┌──

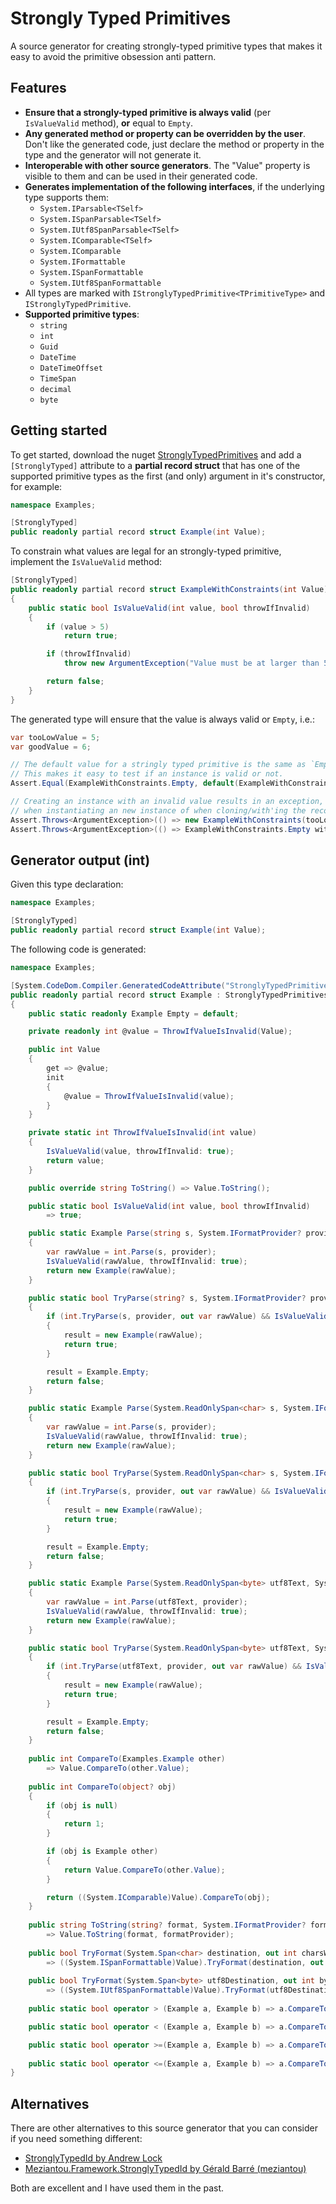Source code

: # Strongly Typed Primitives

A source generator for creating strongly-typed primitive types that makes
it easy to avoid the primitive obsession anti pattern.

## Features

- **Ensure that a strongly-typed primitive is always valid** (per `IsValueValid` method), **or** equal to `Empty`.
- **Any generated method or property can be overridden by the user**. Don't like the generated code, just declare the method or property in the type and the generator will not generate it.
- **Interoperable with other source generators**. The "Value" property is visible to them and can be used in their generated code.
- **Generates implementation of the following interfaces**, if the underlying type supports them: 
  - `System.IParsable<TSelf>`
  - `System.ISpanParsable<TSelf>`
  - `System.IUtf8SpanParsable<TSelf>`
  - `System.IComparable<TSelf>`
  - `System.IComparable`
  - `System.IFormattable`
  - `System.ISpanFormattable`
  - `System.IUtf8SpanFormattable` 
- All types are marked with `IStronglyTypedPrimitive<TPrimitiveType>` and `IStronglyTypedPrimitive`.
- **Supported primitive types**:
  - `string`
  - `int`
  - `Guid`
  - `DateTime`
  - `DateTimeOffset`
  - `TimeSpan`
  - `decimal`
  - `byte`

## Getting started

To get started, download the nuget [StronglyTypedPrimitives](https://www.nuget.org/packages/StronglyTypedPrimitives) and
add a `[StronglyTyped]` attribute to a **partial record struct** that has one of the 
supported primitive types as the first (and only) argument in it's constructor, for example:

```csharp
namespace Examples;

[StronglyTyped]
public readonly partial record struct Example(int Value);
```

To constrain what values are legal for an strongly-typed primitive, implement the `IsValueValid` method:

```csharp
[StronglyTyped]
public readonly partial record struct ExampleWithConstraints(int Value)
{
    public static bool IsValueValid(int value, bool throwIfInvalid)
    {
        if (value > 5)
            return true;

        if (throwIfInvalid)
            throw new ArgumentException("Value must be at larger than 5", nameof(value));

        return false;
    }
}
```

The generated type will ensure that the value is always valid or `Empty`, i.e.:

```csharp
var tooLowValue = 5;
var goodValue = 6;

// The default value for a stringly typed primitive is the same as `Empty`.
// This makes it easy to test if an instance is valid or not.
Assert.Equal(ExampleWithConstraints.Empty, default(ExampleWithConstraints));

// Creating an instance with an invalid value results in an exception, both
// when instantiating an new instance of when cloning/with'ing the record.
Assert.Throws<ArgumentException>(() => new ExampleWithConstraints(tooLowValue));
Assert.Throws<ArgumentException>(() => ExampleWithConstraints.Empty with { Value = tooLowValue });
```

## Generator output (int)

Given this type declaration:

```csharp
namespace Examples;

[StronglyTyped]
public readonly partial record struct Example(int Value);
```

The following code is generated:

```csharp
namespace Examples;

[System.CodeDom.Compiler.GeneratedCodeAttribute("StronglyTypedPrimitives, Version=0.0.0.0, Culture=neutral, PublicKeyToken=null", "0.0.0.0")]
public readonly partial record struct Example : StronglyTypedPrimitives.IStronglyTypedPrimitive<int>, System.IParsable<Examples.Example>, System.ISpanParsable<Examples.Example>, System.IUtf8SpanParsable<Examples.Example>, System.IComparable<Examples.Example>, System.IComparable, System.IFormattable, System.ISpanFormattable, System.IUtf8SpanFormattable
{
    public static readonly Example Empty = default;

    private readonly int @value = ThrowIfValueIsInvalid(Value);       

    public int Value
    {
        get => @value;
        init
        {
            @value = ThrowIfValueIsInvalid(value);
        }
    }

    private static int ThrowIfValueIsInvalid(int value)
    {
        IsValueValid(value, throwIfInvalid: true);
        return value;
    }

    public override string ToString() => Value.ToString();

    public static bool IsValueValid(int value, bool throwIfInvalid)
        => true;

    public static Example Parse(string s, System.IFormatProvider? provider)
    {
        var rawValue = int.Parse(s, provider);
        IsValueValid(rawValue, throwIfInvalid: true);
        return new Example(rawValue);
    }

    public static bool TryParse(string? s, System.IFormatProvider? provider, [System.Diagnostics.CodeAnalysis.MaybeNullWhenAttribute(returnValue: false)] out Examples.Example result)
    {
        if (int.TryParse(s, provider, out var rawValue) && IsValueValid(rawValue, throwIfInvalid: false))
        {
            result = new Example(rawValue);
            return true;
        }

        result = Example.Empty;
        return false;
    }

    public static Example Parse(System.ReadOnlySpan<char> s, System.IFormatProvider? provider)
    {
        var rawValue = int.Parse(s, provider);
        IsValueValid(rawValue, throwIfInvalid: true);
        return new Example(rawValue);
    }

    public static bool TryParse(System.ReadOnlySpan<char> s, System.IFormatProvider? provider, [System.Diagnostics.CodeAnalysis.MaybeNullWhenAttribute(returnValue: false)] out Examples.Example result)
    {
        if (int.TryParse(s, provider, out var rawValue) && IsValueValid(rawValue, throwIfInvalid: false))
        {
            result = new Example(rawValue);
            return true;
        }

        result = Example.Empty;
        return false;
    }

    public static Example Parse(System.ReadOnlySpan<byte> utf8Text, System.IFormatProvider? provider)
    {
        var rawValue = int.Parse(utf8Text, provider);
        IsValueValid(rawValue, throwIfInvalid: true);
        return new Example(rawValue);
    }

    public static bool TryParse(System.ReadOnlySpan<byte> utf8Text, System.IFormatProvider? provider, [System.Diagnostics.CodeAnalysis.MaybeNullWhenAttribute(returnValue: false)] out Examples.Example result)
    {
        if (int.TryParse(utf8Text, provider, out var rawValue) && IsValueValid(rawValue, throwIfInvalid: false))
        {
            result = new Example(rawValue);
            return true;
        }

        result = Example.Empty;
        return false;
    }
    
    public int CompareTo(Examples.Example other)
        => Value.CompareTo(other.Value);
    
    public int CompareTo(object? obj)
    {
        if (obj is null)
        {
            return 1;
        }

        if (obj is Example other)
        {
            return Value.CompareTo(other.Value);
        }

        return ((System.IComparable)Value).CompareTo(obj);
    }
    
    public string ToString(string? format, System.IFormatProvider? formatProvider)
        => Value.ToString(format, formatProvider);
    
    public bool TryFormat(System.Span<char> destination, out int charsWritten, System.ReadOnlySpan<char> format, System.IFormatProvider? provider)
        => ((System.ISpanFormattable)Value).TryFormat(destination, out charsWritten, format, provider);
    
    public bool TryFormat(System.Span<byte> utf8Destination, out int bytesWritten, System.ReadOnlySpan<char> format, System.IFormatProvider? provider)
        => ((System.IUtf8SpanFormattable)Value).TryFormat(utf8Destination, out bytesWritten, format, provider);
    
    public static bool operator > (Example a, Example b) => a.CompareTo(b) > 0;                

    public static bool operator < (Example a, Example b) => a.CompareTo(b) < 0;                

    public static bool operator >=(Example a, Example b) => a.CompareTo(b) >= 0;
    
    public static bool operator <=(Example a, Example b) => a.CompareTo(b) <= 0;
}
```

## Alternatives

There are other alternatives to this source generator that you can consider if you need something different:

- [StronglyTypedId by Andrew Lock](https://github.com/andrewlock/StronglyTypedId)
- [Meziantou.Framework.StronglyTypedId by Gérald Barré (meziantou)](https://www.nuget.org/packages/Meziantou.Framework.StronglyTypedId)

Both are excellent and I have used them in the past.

└──
┌──

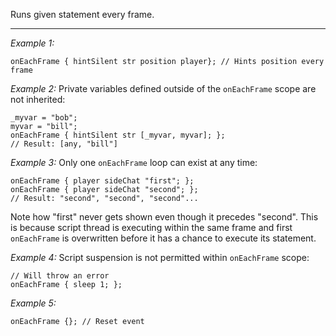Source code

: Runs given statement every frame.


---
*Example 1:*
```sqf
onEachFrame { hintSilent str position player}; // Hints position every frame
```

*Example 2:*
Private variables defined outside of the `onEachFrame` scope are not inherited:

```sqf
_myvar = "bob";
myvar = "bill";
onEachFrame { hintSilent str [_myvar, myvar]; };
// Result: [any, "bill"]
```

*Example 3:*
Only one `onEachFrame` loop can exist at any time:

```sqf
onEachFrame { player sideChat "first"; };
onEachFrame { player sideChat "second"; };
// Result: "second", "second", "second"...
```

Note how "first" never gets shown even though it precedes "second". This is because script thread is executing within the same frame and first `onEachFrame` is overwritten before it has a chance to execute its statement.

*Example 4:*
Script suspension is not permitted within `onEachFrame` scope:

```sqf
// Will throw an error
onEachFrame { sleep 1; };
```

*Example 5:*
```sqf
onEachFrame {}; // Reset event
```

└──

The lines above that hold the string "hintSilent" are to be located and copied.

onEachFrame { hintSilent str position player}; // Hints position every frame
onEachFrame { hintSilent str [_myvar, myvar]; };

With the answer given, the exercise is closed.